The transformation of permanent art
I made two life size outdoor statues that are similar to each other in pose and feeling, but they are two different sculptures. Over time the meaning of the first one changed and I feel compelled to dissect how this happened. The two sculptures are Remembering and Remembering the Fallen. The transformation of permanent art happens. As we continue to create art, especially when we revisit a theme, it’s original concept can change. While both are US Marines kneeling and remembering, there are two slight differences that I’ll try to articulate here.
Remembering is a kneeling soldier from the war on terror and represents a soldier fighting in the War in Afghanistan. This was the first US Marine I sculpted and was made a few years before Remembering the Fallen. The life size sculpture was modeled after a friend, a US Marine who served at the start of the war in Afghanistan.
The Marine is kneeling holding his combat helmet in his right arm and his left hand raised up against a wall. The wall is symbolic. It could be a concrete wall that was blasted from an attack or a wall symbolizing remembrance. The bronze military sculpture was designed to be remembering a fallen brother. That was what I had in my head while creating the original in clay. Over the years, however, the meaning has changed. This is partially due to the creation of another in the series, which I’ll detail below. I’ve reimagined him as remembering not a single soldier. Instead, he is remembering the sacrifices he and others make for the sake of freedom. Or perhaps it is the collateral loss or the price of war. Memories stay with us especially traumatic ones.
Remembering the Fallen
Remembering the Fallen is the second version in my Remembering “series” and was sculpted in 2017. This modern day soldier is not clutching his helmet or with his hand raised to a wall, but instead he is holding a folded flag. A ceremonial folded flag.
When I first made this sculpture my thought was would an active-duty soldier really be carrying a folded flag to combat? Initially, this question persisted in my head. But, I decided, after internal debating, if he recently lost a family member in war he might carry one.
This soldier is in a different emotional loss than the first Remembering. He takes the loss deeper. Deep enough to carry the most important memory he now has of his brother or sister, to the most dangerous locations on earth. To honor and to hold someone close one last time.
The meaning behind this newer sculpture seems to have transformed my thoughts on the previous sculpture. It’s weird how that happens.
When I first posted Remembering the Fallen on social media, it went something near viral. It had hundreds of shares in a matter of days. It was impressive. I immediately started getting emails, private messages and phone calls from people who fell in love with it. They were from all over the country and what a surprise it was!
Meaning of an artwork can change, but the artwork itself doesn’t
It is interesting how time changes our views on something. Time changes our views on life, family, things we cherish or don’t cherish. We may have hated some of our teachers when we were in school but now we see their good side. But to stay on track, views on art change as well with time even though the artwork doesn’t. The transformation of permanent art is very real. In the case of Remembering vs. Remembering the Fallen, I think that because I had created a similar mood and pose with the second sculpture that it changed my views on the first sculpture.
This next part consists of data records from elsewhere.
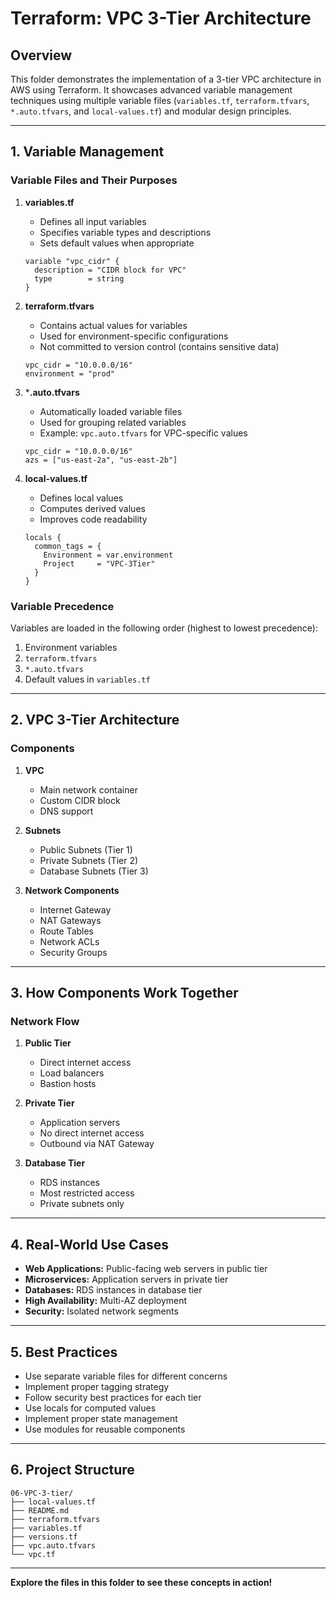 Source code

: # Terraform: VPC 3-Tier Architecture

## Overview
This folder demonstrates the implementation of a 3-tier VPC architecture in AWS using Terraform. It showcases advanced variable management techniques using multiple variable files (`variables.tf`, `terraform.tfvars`, `*.auto.tfvars`, and `local-values.tf`) and modular design principles.

---

## 1. Variable Management

### Variable Files and Their Purposes

1. **variables.tf**
   - Defines all input variables
   - Specifies variable types and descriptions
   - Sets default values when appropriate
   ```hcl
   variable "vpc_cidr" {
     description = "CIDR block for VPC"
     type        = string
   }
   ```

2. **terraform.tfvars**
   - Contains actual values for variables
   - Used for environment-specific configurations
   - Not committed to version control (contains sensitive data)
   ```hcl
   vpc_cidr = "10.0.0.0/16"
   environment = "prod"
   ```

3. ***.auto.tfvars**
   - Automatically loaded variable files
   - Used for grouping related variables
   - Example: `vpc.auto.tfvars` for VPC-specific values
   ```hcl
   vpc_cidr = "10.0.0.0/16"
   azs = ["us-east-2a", "us-east-2b"]
   ```

4. **local-values.tf**
   - Defines local values
   - Computes derived values
   - Improves code readability
   ```hcl
   locals {
     common_tags = {
       Environment = var.environment
       Project     = "VPC-3Tier"
     }
   }
   ```

### Variable Precedence
Variables are loaded in the following order (highest to lowest precedence):
1. Environment variables
2. `terraform.tfvars`
3. `*.auto.tfvars`
4. Default values in `variables.tf`

---

## 2. VPC 3-Tier Architecture

### Components
1. **VPC**
   - Main network container
   - Custom CIDR block
   - DNS support

2. **Subnets**
   - Public Subnets (Tier 1)
   - Private Subnets (Tier 2)
   - Database Subnets (Tier 3)

3. **Network Components**
   - Internet Gateway
   - NAT Gateways
   - Route Tables
   - Network ACLs
   - Security Groups

---

## 3. How Components Work Together

### Network Flow
1. **Public Tier**
   - Direct internet access
   - Load balancers
   - Bastion hosts

2. **Private Tier**
   - Application servers
   - No direct internet access
   - Outbound via NAT Gateway

3. **Database Tier**
   - RDS instances
   - Most restricted access
   - Private subnets only

---

## 4. Real-World Use Cases
- **Web Applications:** Public-facing web servers in public tier
- **Microservices:** Application servers in private tier
- **Databases:** RDS instances in database tier
- **High Availability:** Multi-AZ deployment
- **Security:** Isolated network segments

---

## 5. Best Practices
- Use separate variable files for different concerns
- Implement proper tagging strategy
- Follow security best practices for each tier
- Use locals for computed values
- Implement proper state management
- Use modules for reusable components

---

## 6. Project Structure
```
06-VPC-3-tier/
├── local-values.tf
├── README.md
├── terraform.tfvars
├── variables.tf
├── versions.tf
├── vpc.auto.tfvars
└── vpc.tf
```

---

**Explore the files in this folder to see these concepts in action!**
I have admired and continue to admire many works of art, especially through social media which makes it easy to study someones artwork. Some artwork seem to have meaning or feeling that changes with time. Perhaps morphing into something else. I imagine the Mona Lisa and the Thinker are the best examples. They weren’t seen as icons of painting or sculpture right out of the womb, but they are now.
An artworks feeling/energy/meaning/depth etc changes with time. But all artwork doesn’t change on the same level. Some probably don’t change at all. And that is what is fascinating to me. What makes artwork stand the test of time?
As I approach half a century on our planet art becomes more and more important to me. Some might say art is even more valued today with social media and the broader audience artists can get. Art changes us and gives us a place to put our thoughts and emotions. Art can be our worst enemy one day and our best friend the next. While the artwork itself doesn’t change, maybe we do.